= Beginning of Section =

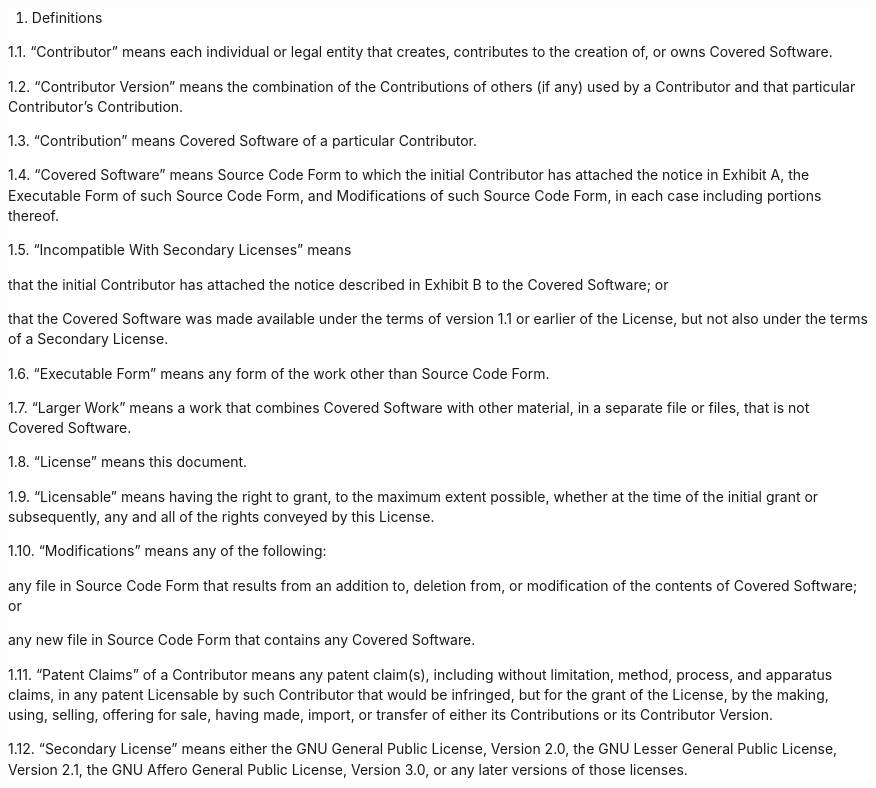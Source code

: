 1. Definitions

  1.1. “Contributor” means each individual or legal entity that
  creates, contributes to the creation of, or owns Covered Software.

  1.2. “Contributor Version” means the combination of the
  Contributions of others (if any) used by a Contributor and that
  particular Contributor’s Contribution.

  1.3. “Contribution” means Covered Software of a particular
  Contributor.

  1.4. “Covered Software” means Source Code Form to which the initial
  Contributor has attached the notice in Exhibit A, the Executable
  Form of such Source Code Form, and Modifications of such Source Code
  Form, in each case including portions thereof.

  1.5. “Incompatible With Secondary Licenses” means

  that the initial Contributor has attached the notice described in
  Exhibit B to the Covered Software; or

  that the Covered Software was made available under the terms of
  version 1.1 or earlier of the License, but not also under the terms
  of a Secondary License.

  1.6. “Executable Form” means any form of the work other than Source
  Code Form.

  1.7. “Larger Work” means a work that combines Covered Software with
  other material, in a separate file or files, that is not Covered
  Software.

  1.8. “License” means this document.

  1.9. “Licensable” means having the right to grant, to the maximum
  extent possible, whether at the time of the initial grant or
  subsequently, any and all of the rights conveyed by this License.

  1.10. “Modifications” means any of the following:

  any file in Source Code Form that results from an addition to,
  deletion from, or modification of the contents of Covered Software;
  or

  any new file in Source Code Form that contains any Covered Software.

  1.11. “Patent Claims” of a Contributor means any patent claim(s),
  including without limitation, method, process, and apparatus claims,
  in any patent Licensable by such Contributor that would be
  infringed, but for the grant of the License, by the making, using,
  selling, offering for sale, having made, import, or transfer of
  either its Contributions or its Contributor Version.

  1.12. “Secondary License” means either the GNU General Public
  License, Version 2.0, the GNU Lesser General Public License, Version
  2.1, the GNU Affero General Public License, Version 3.0, or any
  later versions of those licenses.
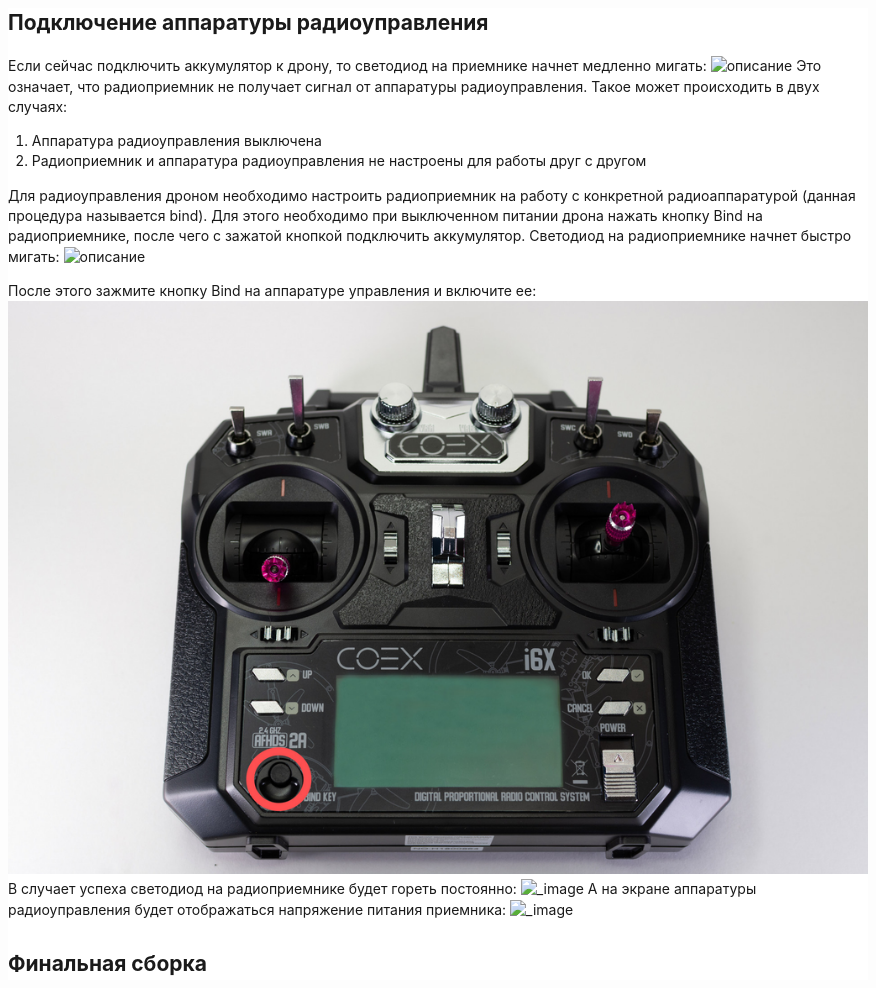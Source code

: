 
## Подключение аппаратуры радиоуправления

Если сейчас подключить аккумулятор к дрону, то светодиод на приемнике начнет медленно мигать:
<picture>
   <source srcset="/img/rx_unbinded.avif" type="image/avif">
   <source srcset="/img/rx_unbinded.webp" type="image/webp">
   <img src="/img/rx_unbinded.gif" alt="описание" width="100%" loading="lazy" />
</picture>
Это означает, что радиоприемник не получает сигнал от аппаратуры радиоуправления. Такое может происходить в двух случаях:

1. Аппаратура радиоуправления выключена
2. Радиоприемник и аппаратура радиоуправления не настроены для работы друг с другом

Для радиоуправления дроном необходимо настроить радиоприемник на работу с конкретной радиоаппаратурой (данная процедура называется bind). Для этого необходимо при выключенном питании дрона нажать кнопку Bind на радиоприемнике, после чего с зажатой кнопкой подключить аккумулятор. Светодиод на радиоприемнике начнет быстро мигать:
<picture>
   <source srcset="/img/rx_binding.avif" type="image/avif">
   <source srcset="/img/rx_binding.webp" type="image/webp">
   <img src="/img/rx_binding.gif" alt="описание" width="100%" loading="lazy"/>
</picture>

После этого зажмите кнопку Bind на аппаратуре управления и включите ее:
![_image](img/app_off.jpg)
В случает успеха светодиод на радиоприемнике будет гореть постоянно:
![_image](img/rc_binded.jpg)
А на экране аппаратуры радиоуправления будет отображаться напряжение питания приемника:
![_image](img/app_binded.jpg)
## Финальная сборка
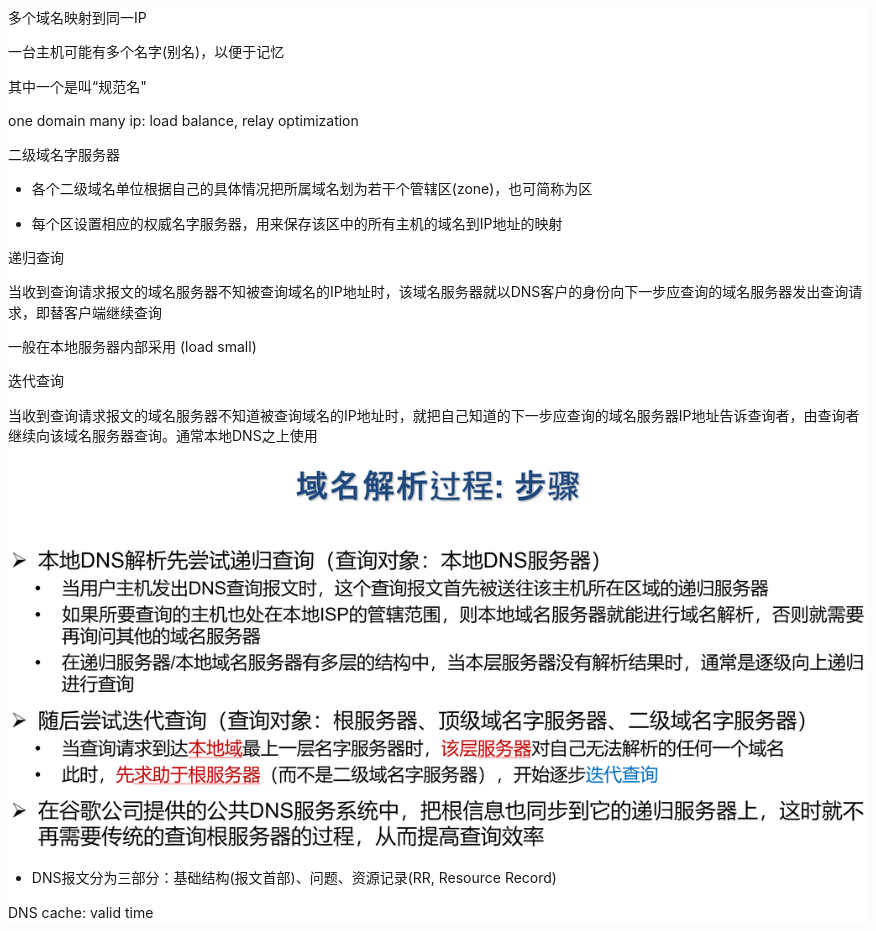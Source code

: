 

多个域名映射到同一IP

一台主机可能有多个名字(别名)，以便于记忆

其中一个是叫“规范名"



one domain many ip: load balance, relay optimization



二级域名字服务器

- 各个二级域名单位根据自己的具体情况把所属域名划为若干个管辖区(zone)，也可简称为区

- 每个区设置相应的权威名字服务器，用来保存该区中的所有主机的域名到IP地址的映射

  

递归查询

当收到查询请求报文的域名服务器不知被查询域名的IP地址时，该域名服务器就以DNS客户的身份向下一步应查询的域名服务器发出查询请求，即替客户端继续查询

一般在本地服务器内部采用 (load small)



迭代查询

当收到查询请求报文的域名服务器不知道被查询域名的IP地址时，就把自己知道的下一步应查询的域名服务器IP地址告诉查询者，由查询者继续向该域名服务器查询。通常本地DNS之上使用



![image-20240105151731124](images\image-20240105151731124.png)



- DNS报文分为三部分：基础结构(报文首部)、问题、资源记录(RR, Resource Record)



DNS cache: valid time
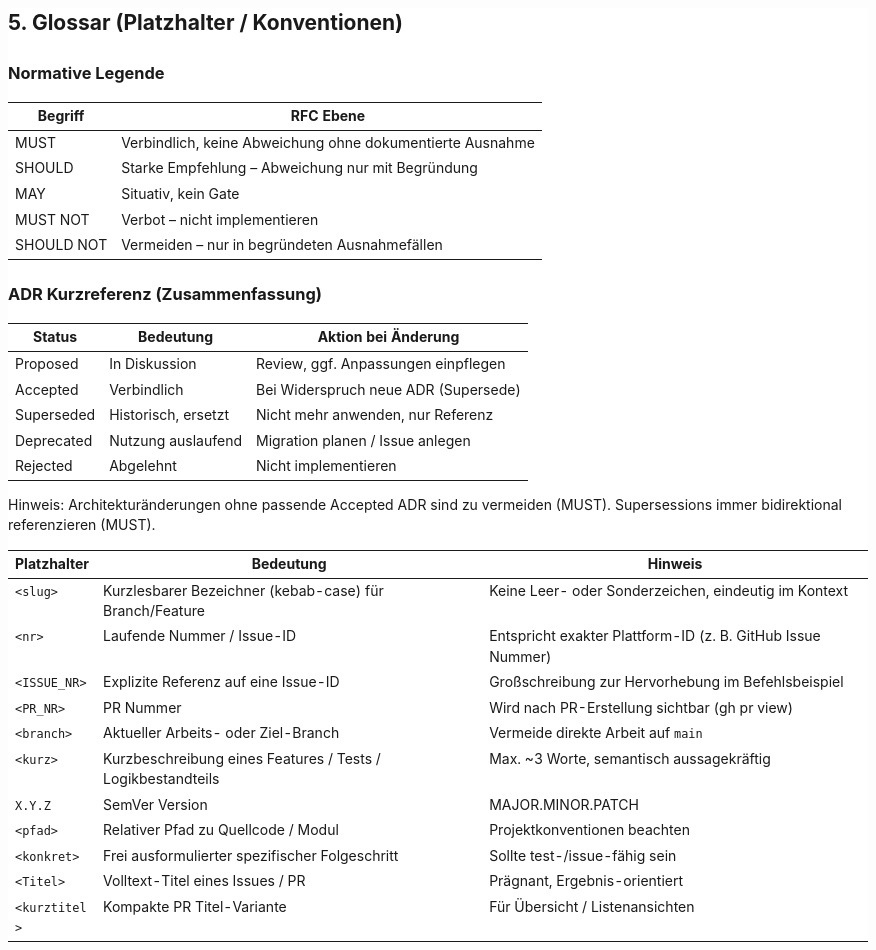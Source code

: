 ## 5. Glossar (Platzhalter / Konventionen)
### Normative Legende
| Begriff | RFC Ebene |
|---------|-----------|
| MUST | Verbindlich, keine Abweichung ohne dokumentierte Ausnahme |
| SHOULD | Starke Empfehlung – Abweichung nur mit Begründung |
| MAY | Situativ, kein Gate |
| MUST NOT | Verbot – nicht implementieren |
| SHOULD NOT | Vermeiden – nur in begründeten Ausnahmefällen |


### ADR Kurzreferenz (Zusammenfassung)

| Status | Bedeutung | Aktion bei Änderung |
|--------|-----------|---------------------|
| Proposed | In Diskussion | Review, ggf. Anpassungen einpflegen |
| Accepted | Verbindlich | Bei Widerspruch neue ADR (Supersede) |
| Superseded | Historisch, ersetzt | Nicht mehr anwenden, nur Referenz |
| Deprecated | Nutzung auslaufend | Migration planen / Issue anlegen |
| Rejected | Abgelehnt | Nicht implementieren |

Hinweis: Architekturänderungen ohne passende Accepted ADR sind zu vermeiden (MUST). Supersessions immer bidirektional referenzieren (MUST).

| Platzhalter | Bedeutung | Hinweis |
|-------------|-----------|---------|
| `<slug>` | Kurzlesbarer Bezeichner (kebab-case) für Branch/Feature | Keine Leer- oder Sonderzeichen, eindeutig im Kontext |
| `<nr>` | Laufende Nummer / Issue-ID | Entspricht exakter Plattform-ID (z. B. GitHub Issue Nummer) |
| `<ISSUE_NR>` | Explizite Referenz auf eine Issue-ID | Großschreibung zur Hervorhebung im Befehlsbeispiel |
| `<PR_NR>` | PR Nummer | Wird nach PR-Erstellung sichtbar (gh pr view) |
| `<branch>` | Aktueller Arbeits- oder Ziel-Branch | Vermeide direkte Arbeit auf `main` |
| `<kurz>` | Kurzbeschreibung eines Features / Tests / Logikbestandteils | Max. ~3 Worte, semantisch aussagekräftig |
| `X.Y.Z` | SemVer Version | MAJOR.MINOR.PATCH |
| `<pfad>` | Relativer Pfad zu Quellcode / Modul | Projektkonventionen beachten |
| `<konkret>` | Frei ausformulierter spezifischer Folgeschritt | Sollte test-/issue-fähig sein |
| `<Titel>` | Volltext-Titel eines Issues / PR | Prägnant, Ergebnis-orientiert |
| `<kurztitel>` | Kompakte PR Titel-Variante | Für Übersicht / Listenansichten |
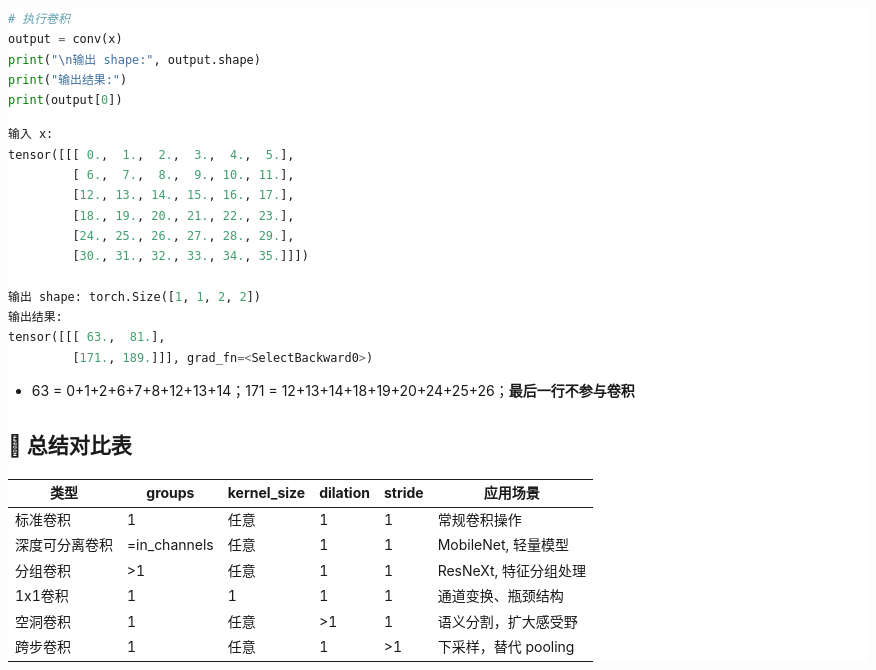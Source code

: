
 ```python
# 执行卷积
output = conv(x)
print("\n输出 shape:", output.shape)
print("输出结果:")
print(output[0])
```

```python
输入 x:
tensor([[[ 0.,  1.,  2.,  3.,  4.,  5.],
         [ 6.,  7.,  8.,  9., 10., 11.],
         [12., 13., 14., 15., 16., 17.],
         [18., 19., 20., 21., 22., 23.],
         [24., 25., 26., 27., 28., 29.],
         [30., 31., 32., 33., 34., 35.]]])

输出 shape: torch.Size([1, 1, 2, 2])
输出结果:
tensor([[[ 63.,  81.],
         [171., 189.]]], grad_fn=<SelectBackward0>)
```

- 63 = 0+1+2+6+7+8+12+13+14；171 = 12+13+14+18+19+20+24+25+26；**最后一行不参与卷积**

## 📌 总结对比表

| 类型           | groups       | kernel_size | dilation | stride | 应用场景              |
| -------------- | ------------ | ----------- | -------- | ------ | --------------------- |
| 标准卷积       | 1            | 任意        | 1        | 1      | 常规卷积操作          |
| 深度可分离卷积 | =in_channels | 任意        | 1        | 1      | MobileNet, 轻量模型   |
| 分组卷积       | >1           | 任意        | 1        | 1      | ResNeXt, 特征分组处理 |
| 1x1卷积        | 1            | 1           | 1        | 1      | 通道变换、瓶颈结构    |
| 空洞卷积       | 1            | 任意        | >1       | 1      | 语义分割，扩大感受野  |
| 跨步卷积       | 1            | 任意        | 1        | >1     | 下采样，替代 pooling  |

= End of Section =

*Your assignment*. Collect each line above holding the string "shape".

*Written response*.
print("\n输出 shape:", output.shape)
输出 shape: torch.Size([1, 1, 2, 2])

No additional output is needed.